- _Problem statement_:
From the listing below, copy only the lines running from the line that contains "Despite the rich" to the line that contains "The architecture-independent TLB-invalidating", both included.

- _Supplied data_:
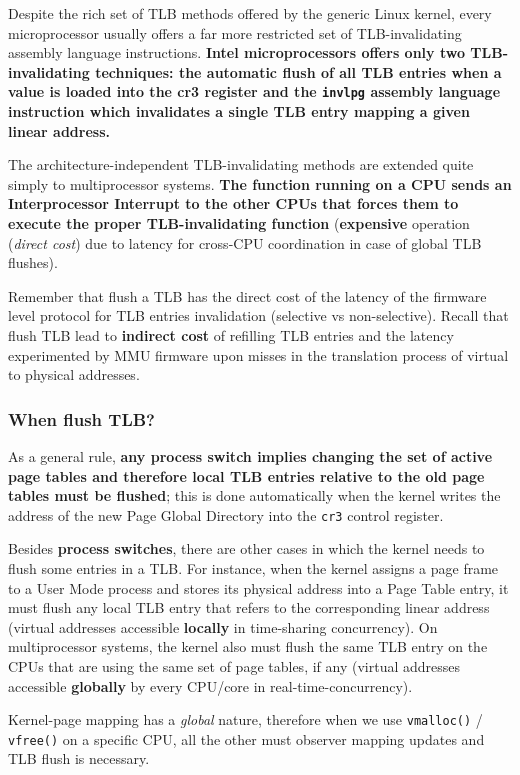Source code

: \documentclass[10pt,a4paper]{article}
\begin{document}
Despite the rich set of TLB methods offered by the generic Linux kernel, every microprocessor usually offers a far more restricted set of TLB-invalidating assembly language instructions. \textbf{Intel microprocessors offers only two TLB-invalidating techniques: the automatic flush of all TLB entries when a value is loaded into the cr3 register and the \texttt{invlpg} assembly language instruction which invalidates a single TLB entry mapping a given linear address.}

The architecture-independent TLB-invalidating methods are extended quite simply to multiprocessor systems. \textbf{The function running on a CPU sends an Interprocessor Interrupt to the other CPUs that forces them to execute the proper TLB-invalidating function} (\textbf{expensive} operation (\textit{direct cost}) due to latency for cross-CPU coordination in case of global TLB flushes).

Remember that flush a TLB has the direct cost of the latency of the firmware level protocol for TLB entries invalidation (selective vs non-selective). Recall that flush TLB lead to \textbf{indirect cost} of refilling TLB entries and the latency experimented by MMU firmware upon misses in the translation process of virtual to physical addresses.

\subsubsection{When flush TLB?}

As a general rule,\textbf{ any process switch implies changing the set of active page tables and therefore local TLB entries relative to the old page tables must be flushed}; this is done automatically when the kernel writes the address of the new Page Global Directory into the \texttt{cr3} control register.

Besides \textbf{process switches}, there are other cases in which the kernel needs to flush some entries in a TLB. For instance, when the kernel assigns a page frame to a User Mode process and stores its physical address into a Page Table entry, it must flush any local TLB entry that refers to the corresponding linear address (virtual addresses accessible \textbf{locally} in time-sharing concurrency). On multiprocessor systems, the kernel also must flush the same TLB entry on the CPUs that are using the same set of page tables, if any (virtual addresses accessible \textbf{globally}  by every CPU/core in real-time-concurrency).

Kernel-page mapping has a \textit{global} nature, therefore when we use \texttt{vmalloc()} / \texttt{vfree()} on a specific CPU, all the other must observer mapping updates and TLB flush is necessary. 
\end{document}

- _Expected answer_:
Despite the rich set of TLB methods offered by the generic Linux kernel, every microprocessor usually offers a far more restricted set of TLB-invalidating assembly language instructions. \textbf{Intel microprocessors offers only two TLB-invalidating techniques: the automatic flush of all TLB entries when a value is loaded into the cr3 register and the \texttt{invlpg} assembly language instruction which invalidates a single TLB entry mapping a given linear address.}

The architecture-independent TLB-invalidating methods are extended quite simply to multiprocessor systems. \textbf{The function running on a CPU sends an Interprocessor Interrupt to the other CPUs that forces them to execute the proper TLB-invalidating function} (\textbf{expensive} operation (\textit{direct cost}) due to latency for cross-CPU coordination in case of global TLB flushes).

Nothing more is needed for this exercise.